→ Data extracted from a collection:
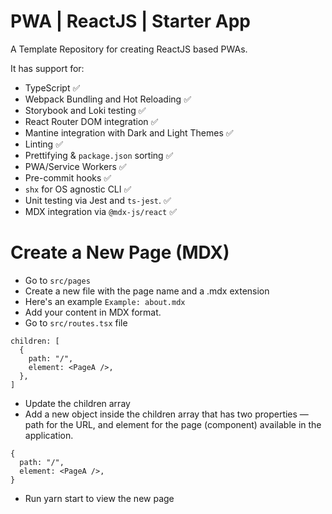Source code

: # PWA | ReactJS | Starter App

A Template Repository for creating ReactJS based PWAs.

It has support for:

- TypeScript ✅
- Webpack Bundling and Hot Reloading ✅
- Storybook and Loki testing ✅
- React Router DOM integration ✅
- Mantine integration with Dark and Light Themes ✅
- Linting ✅
- Prettifying & `package.json` sorting ✅
- PWA/Service Workers ✅
- Pre-commit hooks ✅
- `shx` for OS agnostic CLI ✅
- Unit testing via Jest and `ts-jest`. ✅
- MDX integration via `@mdx-js/react` ✅



# Create a New Page (MDX)
- Go to `src/pages`
- Create a new file with the page name and a .mdx extension
- Here's an example `Example: about.mdx`
- Add your content in MDX format.
- Go to `src/routes.tsx` file 
```
children: [
  {
    path: "/",
    element: <PageA />,
  },
]
```
- Update the children array
- Add a new object inside the children array that has two properties — path for the URL, and element for the page (component) available in the application.
```
{
  path: "/",
  element: <PageA />,
}
```

- Run yarn start to view the new page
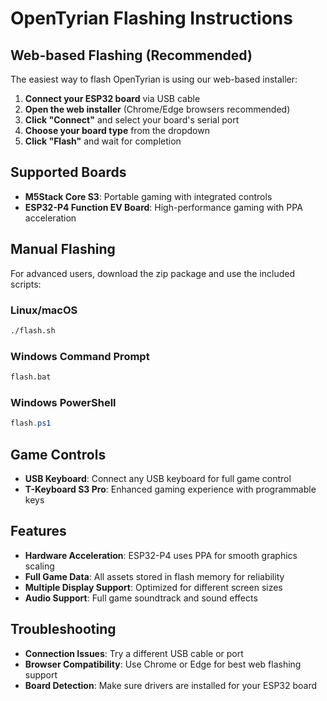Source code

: # OpenTyrian Flashing Instructions

## Web-based Flashing (Recommended)

The easiest way to flash OpenTyrian is using our web-based installer:

1. **Connect your ESP32 board** via USB cable
2. **Open the web installer** (Chrome/Edge browsers recommended)
3. **Click "Connect"** and select your board's serial port
4. **Choose your board type** from the dropdown
5. **Click "Flash"** and wait for completion

## Supported Boards

- **M5Stack Core S3**: Portable gaming with integrated controls
- **ESP32-P4 Function EV Board**: High-performance gaming with PPA acceleration

## Manual Flashing

For advanced users, download the zip package and use the included scripts:

### Linux/macOS
```bash
./flash.sh
```

### Windows Command Prompt
```cmd
flash.bat
```

### Windows PowerShell
```powershell
flash.ps1
```

## Game Controls

- **USB Keyboard**: Connect any USB keyboard for full game control
- **T-Keyboard S3 Pro**: Enhanced gaming experience with programmable keys

## Features

- **Hardware Acceleration**: ESP32-P4 uses PPA for smooth graphics scaling
- **Full Game Data**: All assets stored in flash memory for reliability
- **Multiple Display Support**: Optimized for different screen sizes
- **Audio Support**: Full game soundtrack and sound effects

## Troubleshooting

- **Connection Issues**: Try a different USB cable or port
- **Browser Compatibility**: Use Chrome or Edge for best web flashing support
- **Board Detection**: Make sure drivers are installed for your ESP32 board
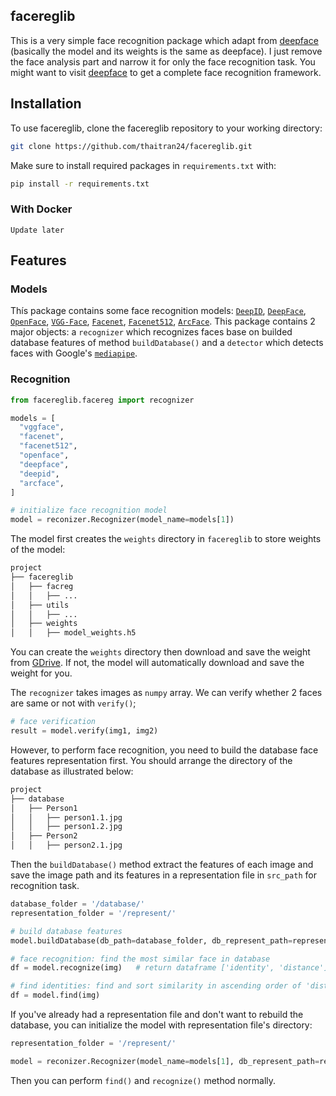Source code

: ## facereglib
This is a very simple face recognition package which adapt from [deepface](https://github.com/serengil/deepface) (basically the model and its weights is the same as deepface). I just remove the face analysis part and narrow it for only the face recognition task. You might want to visit [deepface](https://github.com/serengil/deepface) to get a complete face recognition framework.

## Installation
To use facereglib, clone the facereglib repository to your working directory:
```bash
git clone https://github.com/thaitran24/facereglib.git
```
Make sure to install required packages in `requirements.txt` with:
```bash
pip install -r requirements.txt
```

### With Docker
`Update later`

## Features

### Models
Thís package contains some face recognition models: [`DeepID`](https://github.com/thaitran24/facereglib/blob/master/facereg/models/deepid.py), [`DeepFace`](https://github.com/thaitran24/facereglib/blob/master/facereg/models/deepface.py), [`OpenFace`](https://github.com/thaitran24/facereglib/blob/master/facereg/models/openface.py), [`VGG-Face`](https://github.com/thaitran24/facereglib/blob/master/facereg/models/vggface.py), [`Facenet`](https://github.com/thaitran24/facereglib/blob/master/facereg/models/facenet.py), [`Facenet512`](https://github.com/thaitran24/facereglib/blob/master/facereg/models/facenet512.py), [`ArcFace`](https://github.com/thaitran24/facereglib/blob/master/facereg/models/arcface.py). This package contains 2 major objects: a `recognizer` which recognizes faces base on builded database features of method `buildDatabase()` and a `detector` which detects faces with Google's [`mediapipe`](https://github.com/thaitran24/facereglib/blob/master/facereg/detector).

### Recognition
```python
from facereglib.facereg import recognizer

models = [
  "vggface", 
  "facenet", 
  "facenet512", 
  "openface", 
  "deepface", 
  "deepid", 
  "arcface", 
]

# initialize face recognition model
model = reconizer.Recognizer(model_name=models[1])
```
The model first creates the `weights` directory in `facereglib` to store weights of the model:
```bash
project
├── facereglib
│   ├── facreg
│   │   ├── ...
│   ├── utils
│   │   ├── ...
│   ├── weights
│   │   ├── model_weights.h5
```
You can create the `weights` directory then download and save the weight from [GDrive](https://drive.google.com/drive/folders/1QK40h-D8DmREWdLPMbnTy5gCLsO3WE-1?usp=sharing). If not, the model will automatically download and save the weight for you.

The `recognizer` takes images as `numpy` array. We can verify whether 2 faces are same or not with `verify()`;
```python
# face verification
result = model.verify(img1, img2)
```

However, to perform face recognition, you need to build the database face features representation first. You should arrange the directory of the database as illustrated below:
```bash
project
├── database
│   ├── Person1
│   │   ├── person1.1.jpg
│   │   ├── person1.2.jpg
│   ├── Person2
│   │   ├── person2.1.jpg
```
Then the `buildDatabase()` method extract the features of each image and save the image path and its features in a representation file in `src_path` for recognition task. 

```python
database_folder = '/database/'
representation_folder = '/represent/'

# build database features
model.buildDatabase(db_path=database_folder, db_represent_path=representation_folder)

# face recognition: find the most similar face in database
df = model.recognize(img)   # return dataframe ['identity', 'distance']

# find identities: find and sort similarity in ascending order of 'distance'
df = model.find(img)
```

If you've already had a representation file and don't want to rebuild the database, you can initialize the model with representation file's directory:
```python
representation_folder = '/represent/'

model = reconizer.Recognizer(model_name=models[1], db_represent_path=representation_folder)
```
Then you can perform `find()` and `recognize()` method normally.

→ Task item: Copy every line above exactly, leaving no picture in the copy.

→ Final answer:
Source code

: # PWA | ReactJS | Starter App

A Template Repository for creating ReactJS based PWAs.

It has support for:

- TypeScript ✅
- Webpack Bundling and Hot Reloading ✅
- Storybook and Loki testing ✅
- React Router DOM integration ✅
- Mantine integration with Dark and Light Themes ✅
- Linting ✅
- Prettifying & `package.json` sorting ✅
- PWA/Service Workers ✅
- Pre-commit hooks ✅
- `shx` for OS agnostic CLI ✅
- Unit testing via Jest and `ts-jest`. ✅
- MDX integration via `@mdx-js/react` ✅



# Create a New Page (MDX)
- Go to `src/pages`
- Create a new file with the page name and a .mdx extension
- Here's an example `Example: about.mdx`
- Add your content in MDX format.
- Go to `src/routes.tsx` file 
```
children: [
  {
    path: "/",
    element: <PageA />,
  },
]
```
- Update the children array
- Add a new object inside the children array that has two properties — path for the URL, and element for the page (component) available in the application.
```
{
  path: "/",
  element: <PageA />,
}
```

- Run yarn start to view the new page
Source code

: # OpenTyrian Flashing Instructions

## Web-based Flashing (Recommended)

The easiest way to flash OpenTyrian is using our web-based installer:

1. **Connect your ESP32 board** via USB cable
2. **Open the web installer** (Chrome/Edge browsers recommended)
3. **Click "Connect"** and select your board's serial port
4. **Choose your board type** from the dropdown
5. **Click "Flash"** and wait for completion

## Supported Boards

- **M5Stack Core S3**: Portable gaming with integrated controls
- **ESP32-P4 Function EV Board**: High-performance gaming with PPA acceleration

## Manual Flashing

For advanced users, download the zip package and use the included scripts:

### Linux/macOS
```bash
./flash.sh
```

### Windows Command Prompt
```cmd
flash.bat
```

### Windows PowerShell
```powershell
flash.ps1
```

## Game Controls

- **USB Keyboard**: Connect any USB keyboard for full game control
- **T-Keyboard S3 Pro**: Enhanced gaming experience with programmable keys

## Features

- **Hardware Acceleration**: ESP32-P4 uses PPA for smooth graphics scaling
- **Full Game Data**: All assets stored in flash memory for reliability
- **Multiple Display Support**: Optimized for different screen sizes
- **Audio Support**: Full game soundtrack and sound effects

## Troubleshooting

- **Connection Issues**: Try a different USB cable or port
- **Browser Compatibility**: Use Chrome or Edge for best web flashing support
- **Board Detection**: Make sure drivers are installed for your ESP32 board
Source code

: ## facereglib
This is a very simple face recognition package which adapt from [deepface](https://github.com/serengil/deepface) (basically the model and its weights is the same as deepface). I just remove the face analysis part and narrow it for only the face recognition task. You might want to visit [deepface](https://github.com/serengil/deepface) to get a complete face recognition framework.

## Installation
To use facereglib, clone the facereglib repository to your working directory:
```bash
git clone https://github.com/thaitran24/facereglib.git
```
Make sure to install required packages in `requirements.txt` with:
```bash
pip install -r requirements.txt
```

### With Docker
`Update later`

## Features

### Models
Thís package contains some face recognition models: [`DeepID`](https://github.com/thaitran24/facereglib/blob/master/facereg/models/deepid.py), [`DeepFace`](https://github.com/thaitran24/facereglib/blob/master/facereg/models/deepface.py), [`OpenFace`](https://github.com/thaitran24/facereglib/blob/master/facereg/models/openface.py), [`VGG-Face`](https://github.com/thaitran24/facereglib/blob/master/facereg/models/vggface.py), [`Facenet`](https://github.com/thaitran24/facereglib/blob/master/facereg/models/facenet.py), [`Facenet512`](https://github.com/thaitran24/facereglib/blob/master/facereg/models/facenet512.py), [`ArcFace`](https://github.com/thaitran24/facereglib/blob/master/facereg/models/arcface.py). This package contains 2 major objects: a `recognizer` which recognizes faces base on builded database features of method `buildDatabase()` and a `detector` which detects faces with Google's [`mediapipe`](https://github.com/thaitran24/facereglib/blob/master/facereg/detector).

### Recognition
```python
from facereglib.facereg import recognizer

models = [
  "vggface", 
  "facenet", 
  "facenet512", 
  "openface", 
  "deepface", 
  "deepid", 
  "arcface", 
]

# initialize face recognition model
model = reconizer.Recognizer(model_name=models[1])
```
The model first creates the `weights` directory in `facereglib` to store weights of the model:
```bash
project
├── facereglib
│   ├── facreg
│   │   ├── ...
│   ├── utils
│   │   ├── ...
│   ├── weights
│   │   ├── model_weights.h5
```
You can create the `weights` directory then download and save the weight from [GDrive](https://drive.google.com/drive/folders/1QK40h-D8DmREWdLPMbnTy5gCLsO3WE-1?usp=sharing). If not, the model will automatically download and save the weight for you.

The `recognizer` takes images as `numpy` array. We can verify whether 2 faces are same or not with `verify()`;
```python
# face verification
result = model.verify(img1, img2)
```

However, to perform face recognition, you need to build the database face features representation first. You should arrange the directory of the database as illustrated below:
```bash
project
├── database
│   ├── Person1
│   │   ├── person1.1.jpg
│   │   ├── person1.2.jpg
│   ├── Person2
│   │   ├── person2.1.jpg
```
Then the `buildDatabase()` method extract the features of each image and save the image path and its features in a representation file in `src_path` for recognition task. 

```python
database_folder = '/database/'
representation_folder = '/represent/'

# build database features
model.buildDatabase(db_path=database_folder, db_represent_path=representation_folder)

# face recognition: find the most similar face in database
df = model.recognize(img)   # return dataframe ['identity', 'distance']

# find identities: find and sort similarity in ascending order of 'distance'
df = model.find(img)
```

If you've already had a representation file and don't want to rebuild the database, you can initialize the model with representation file's directory:
```python
representation_folder = '/represent/'

model = reconizer.Recognizer(model_name=models[1], db_represent_path=representation_folder)
```
Then you can perform `find()` and `recognize()` method normally.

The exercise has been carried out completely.